I think there must have been some truth in that.
Now Aunt Amaryllis had both her children happily settled. The irritations which had beset them a short while ago when people who were jealous of Peter had tried to pull him down, were over. Nobody could ruin Peter however virulently they attacked him. Everyone must see what a magnificent man he was.
I thought of Peter choosing Amaryllis. He had said he might have married my mother. I doubted she would have had him, but if she had, Peter’s marriage would have been stormy. He had chosen Amaryllis because she was just the wife he needed. What husband wouldn’t want a wife who thought him perfect in every way? How rare such women would be. It was typical of Uncle Peter that he had one.
What he had said to me was true. Rolf and I belonged together. And Cador belonged to us.
While I was looking over the house with Helena and Aunt Amaryllis I said to myself: Go back. See Rolf. Ask his forgiveness for what I have done and talk … talk frankly. Tell him exactly what I feel.
The thought lifted my spirits considerably.
When I mentioned to Helena that I had decided to go back to Cornwall very soon, she was regretful, but she did not cling to me and beg me to stay as once she would have done. That was an indication of the change in her life. She was getting closer to Matthew. She was eager to get to the new house. She discussed how she would entertain there with her mother and was even drawing up lists of people who should be invited.
One morning, a few days after my luncheon with Uncle Peter I went downstairs and found two letters waiting for me. Both came from Cornwall. One was from Rolf; the other from Yorke, Tamblin and Company, the lawyers who had taken over the practice when Rolf’s father had given up.

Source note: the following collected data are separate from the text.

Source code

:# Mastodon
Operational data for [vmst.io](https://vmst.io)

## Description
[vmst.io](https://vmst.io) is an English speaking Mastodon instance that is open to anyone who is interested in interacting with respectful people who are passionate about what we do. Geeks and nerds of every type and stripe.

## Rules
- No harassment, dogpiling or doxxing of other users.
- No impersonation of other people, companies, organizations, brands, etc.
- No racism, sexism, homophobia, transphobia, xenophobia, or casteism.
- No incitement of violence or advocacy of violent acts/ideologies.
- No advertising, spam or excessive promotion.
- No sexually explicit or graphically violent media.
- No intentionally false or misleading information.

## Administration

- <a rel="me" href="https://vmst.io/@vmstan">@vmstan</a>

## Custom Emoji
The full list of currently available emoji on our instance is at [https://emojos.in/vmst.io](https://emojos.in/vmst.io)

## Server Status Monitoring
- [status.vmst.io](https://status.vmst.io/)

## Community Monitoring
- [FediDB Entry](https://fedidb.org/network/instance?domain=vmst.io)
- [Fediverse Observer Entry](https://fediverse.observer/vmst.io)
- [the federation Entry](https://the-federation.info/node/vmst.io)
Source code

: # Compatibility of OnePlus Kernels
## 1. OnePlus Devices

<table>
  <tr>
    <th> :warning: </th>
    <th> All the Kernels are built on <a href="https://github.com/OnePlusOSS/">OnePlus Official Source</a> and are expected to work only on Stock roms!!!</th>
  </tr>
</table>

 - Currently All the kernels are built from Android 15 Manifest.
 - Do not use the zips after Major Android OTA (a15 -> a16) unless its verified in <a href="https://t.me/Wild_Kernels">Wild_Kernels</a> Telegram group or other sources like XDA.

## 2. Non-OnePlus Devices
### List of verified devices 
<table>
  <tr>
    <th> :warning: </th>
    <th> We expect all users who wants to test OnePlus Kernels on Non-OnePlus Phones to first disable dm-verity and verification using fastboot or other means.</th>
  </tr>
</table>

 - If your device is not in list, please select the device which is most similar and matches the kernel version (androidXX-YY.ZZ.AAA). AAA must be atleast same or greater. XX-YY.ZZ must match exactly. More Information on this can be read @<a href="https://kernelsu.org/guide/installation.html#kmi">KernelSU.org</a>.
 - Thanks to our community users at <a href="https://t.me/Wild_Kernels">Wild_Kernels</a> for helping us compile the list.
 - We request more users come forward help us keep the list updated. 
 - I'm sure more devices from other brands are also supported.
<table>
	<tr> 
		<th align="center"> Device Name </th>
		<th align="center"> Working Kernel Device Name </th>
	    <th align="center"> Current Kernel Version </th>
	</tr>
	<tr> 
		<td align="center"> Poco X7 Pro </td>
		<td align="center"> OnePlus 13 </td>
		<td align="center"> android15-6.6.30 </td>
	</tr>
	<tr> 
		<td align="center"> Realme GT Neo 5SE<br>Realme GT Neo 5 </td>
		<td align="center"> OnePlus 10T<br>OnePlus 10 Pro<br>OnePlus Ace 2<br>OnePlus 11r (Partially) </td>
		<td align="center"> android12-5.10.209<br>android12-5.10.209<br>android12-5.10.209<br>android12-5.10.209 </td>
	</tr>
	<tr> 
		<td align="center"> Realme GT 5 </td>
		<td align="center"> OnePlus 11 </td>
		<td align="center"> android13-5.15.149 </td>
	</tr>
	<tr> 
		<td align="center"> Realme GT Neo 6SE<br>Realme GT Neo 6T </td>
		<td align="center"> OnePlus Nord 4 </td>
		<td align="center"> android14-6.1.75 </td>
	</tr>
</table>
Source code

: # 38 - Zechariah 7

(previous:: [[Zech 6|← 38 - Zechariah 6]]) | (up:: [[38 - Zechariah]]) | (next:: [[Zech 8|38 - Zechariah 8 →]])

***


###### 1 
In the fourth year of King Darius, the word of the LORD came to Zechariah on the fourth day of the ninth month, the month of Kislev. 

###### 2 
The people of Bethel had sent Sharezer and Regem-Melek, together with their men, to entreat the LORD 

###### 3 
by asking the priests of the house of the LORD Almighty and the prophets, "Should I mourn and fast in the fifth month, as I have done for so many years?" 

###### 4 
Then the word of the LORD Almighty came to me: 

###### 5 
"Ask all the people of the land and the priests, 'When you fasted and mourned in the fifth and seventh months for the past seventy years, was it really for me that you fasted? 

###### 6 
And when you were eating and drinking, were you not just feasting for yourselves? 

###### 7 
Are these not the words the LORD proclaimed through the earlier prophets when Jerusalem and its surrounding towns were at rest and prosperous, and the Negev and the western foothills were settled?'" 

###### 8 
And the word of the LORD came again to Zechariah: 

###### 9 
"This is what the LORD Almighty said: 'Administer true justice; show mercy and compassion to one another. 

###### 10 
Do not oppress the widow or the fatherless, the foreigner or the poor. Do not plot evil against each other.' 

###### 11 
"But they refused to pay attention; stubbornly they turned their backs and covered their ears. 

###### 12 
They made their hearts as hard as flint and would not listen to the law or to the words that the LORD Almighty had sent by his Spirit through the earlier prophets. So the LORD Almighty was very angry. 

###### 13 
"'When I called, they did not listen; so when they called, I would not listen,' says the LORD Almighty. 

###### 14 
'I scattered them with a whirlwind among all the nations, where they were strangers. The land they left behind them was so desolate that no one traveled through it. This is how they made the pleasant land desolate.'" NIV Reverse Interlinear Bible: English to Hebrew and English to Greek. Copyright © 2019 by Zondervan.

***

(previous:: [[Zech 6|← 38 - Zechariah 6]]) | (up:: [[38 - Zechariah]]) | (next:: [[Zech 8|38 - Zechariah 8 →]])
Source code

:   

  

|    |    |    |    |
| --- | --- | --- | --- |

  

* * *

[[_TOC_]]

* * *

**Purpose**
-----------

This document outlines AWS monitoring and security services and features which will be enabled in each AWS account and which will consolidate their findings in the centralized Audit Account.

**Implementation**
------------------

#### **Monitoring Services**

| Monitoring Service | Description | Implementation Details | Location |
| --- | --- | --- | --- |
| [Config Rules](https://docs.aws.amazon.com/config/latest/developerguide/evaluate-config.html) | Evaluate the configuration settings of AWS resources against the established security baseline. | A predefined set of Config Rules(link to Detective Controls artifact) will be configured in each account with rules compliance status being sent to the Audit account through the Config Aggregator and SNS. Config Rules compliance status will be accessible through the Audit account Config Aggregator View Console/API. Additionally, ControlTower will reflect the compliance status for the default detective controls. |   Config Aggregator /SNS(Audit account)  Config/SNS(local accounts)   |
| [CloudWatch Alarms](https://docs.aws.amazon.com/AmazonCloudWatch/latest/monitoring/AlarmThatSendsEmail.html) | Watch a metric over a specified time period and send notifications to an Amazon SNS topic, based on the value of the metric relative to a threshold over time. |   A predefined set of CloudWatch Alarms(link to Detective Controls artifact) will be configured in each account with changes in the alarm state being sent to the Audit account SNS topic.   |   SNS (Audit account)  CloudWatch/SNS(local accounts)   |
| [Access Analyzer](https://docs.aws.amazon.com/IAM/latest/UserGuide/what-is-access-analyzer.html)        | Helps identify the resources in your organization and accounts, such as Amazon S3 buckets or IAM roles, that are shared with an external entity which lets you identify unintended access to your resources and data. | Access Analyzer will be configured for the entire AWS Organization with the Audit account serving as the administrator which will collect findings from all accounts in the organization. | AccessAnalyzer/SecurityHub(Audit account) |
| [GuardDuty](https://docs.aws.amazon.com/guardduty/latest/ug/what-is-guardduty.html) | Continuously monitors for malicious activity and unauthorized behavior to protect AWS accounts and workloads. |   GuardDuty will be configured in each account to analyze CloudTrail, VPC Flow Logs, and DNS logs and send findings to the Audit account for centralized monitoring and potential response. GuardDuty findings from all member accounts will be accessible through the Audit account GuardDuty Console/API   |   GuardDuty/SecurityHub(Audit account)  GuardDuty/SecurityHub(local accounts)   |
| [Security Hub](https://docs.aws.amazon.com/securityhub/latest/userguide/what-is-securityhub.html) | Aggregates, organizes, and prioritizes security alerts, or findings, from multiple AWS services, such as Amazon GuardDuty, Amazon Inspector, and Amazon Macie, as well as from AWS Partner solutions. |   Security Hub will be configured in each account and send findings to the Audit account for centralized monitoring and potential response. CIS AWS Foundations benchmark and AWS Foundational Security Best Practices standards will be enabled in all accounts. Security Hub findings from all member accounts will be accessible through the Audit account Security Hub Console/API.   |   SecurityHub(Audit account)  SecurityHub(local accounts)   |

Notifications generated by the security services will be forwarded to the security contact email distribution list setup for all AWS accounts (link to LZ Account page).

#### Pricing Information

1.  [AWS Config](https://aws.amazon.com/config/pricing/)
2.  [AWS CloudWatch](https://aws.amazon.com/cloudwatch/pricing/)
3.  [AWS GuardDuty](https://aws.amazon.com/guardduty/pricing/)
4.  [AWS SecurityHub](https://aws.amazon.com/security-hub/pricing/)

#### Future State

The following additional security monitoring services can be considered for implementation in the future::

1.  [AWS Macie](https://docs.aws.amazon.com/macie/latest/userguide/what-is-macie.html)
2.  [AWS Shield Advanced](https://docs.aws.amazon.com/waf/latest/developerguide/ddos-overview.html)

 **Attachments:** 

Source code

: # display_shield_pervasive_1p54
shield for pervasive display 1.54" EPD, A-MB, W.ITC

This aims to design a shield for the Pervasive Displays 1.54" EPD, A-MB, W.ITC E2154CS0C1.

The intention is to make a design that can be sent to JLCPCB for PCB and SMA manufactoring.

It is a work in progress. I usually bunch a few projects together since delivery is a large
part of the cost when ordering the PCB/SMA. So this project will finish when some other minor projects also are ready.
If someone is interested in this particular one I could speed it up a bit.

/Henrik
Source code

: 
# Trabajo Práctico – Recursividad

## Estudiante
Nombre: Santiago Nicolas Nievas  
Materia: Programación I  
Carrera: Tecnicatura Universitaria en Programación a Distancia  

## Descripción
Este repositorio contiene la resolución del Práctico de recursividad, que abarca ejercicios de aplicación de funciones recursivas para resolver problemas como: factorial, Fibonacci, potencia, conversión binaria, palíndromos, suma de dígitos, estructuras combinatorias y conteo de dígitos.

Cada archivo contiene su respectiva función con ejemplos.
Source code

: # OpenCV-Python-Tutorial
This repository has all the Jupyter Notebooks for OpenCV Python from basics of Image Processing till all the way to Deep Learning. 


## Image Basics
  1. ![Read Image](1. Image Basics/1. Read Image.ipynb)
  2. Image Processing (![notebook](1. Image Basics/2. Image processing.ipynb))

I hesitated over them and deliberately picked up the lawyers’ letter first.
Dear Miss Cadorson,
A most extraordinary and alarming matter has arisen. It is difficult to explain by letter, but I think you should return to Cador immediately.
I assure you that it is of the utmost importance that you come without delay.
Your obedient servant,
James Tamblin
I was puzzled. To what could he be referring and why so mysterious.
I took up Rolf’s letter.
“My dear Annora.” I felt floods of relief sweep over me. At least he called me his dear Annora, so he could not hate and despise me as much as I had feared.
This is a most extraordinary matter. I really cannot believe it is true. James Tamblin, I know, is writing to you. I do think it is imperative that you should be here. It is a matter which will have to have thorough investigation, as you will agree …
How can I, I thought, when I don’t know what it is?
I am afraid I was a little bewildered at our last meeting and you did not find me very sympathetic. Annora, we have to forget that. It’s over. I still don’t understand it, but I am trying to put it behind me.
I want you to know that if you need my help over this I am here to be of assistance. Remember, I did study law to a certain extent. So you must call on me at any time you think I might be of use.
Don’t worry. We will go on as though nothing has happened. I am sure this ridiculous claim will be proved to be false.
I hope we can be, as we always were, good friends.
Yours,
Rolf
I read both letters again. They were maddeningly obscure. What could have happened? I must know. I would return to Cornwall without delay.
There was consternation throughout the household when I produced the solicitors’ letter. Everyone was mystified.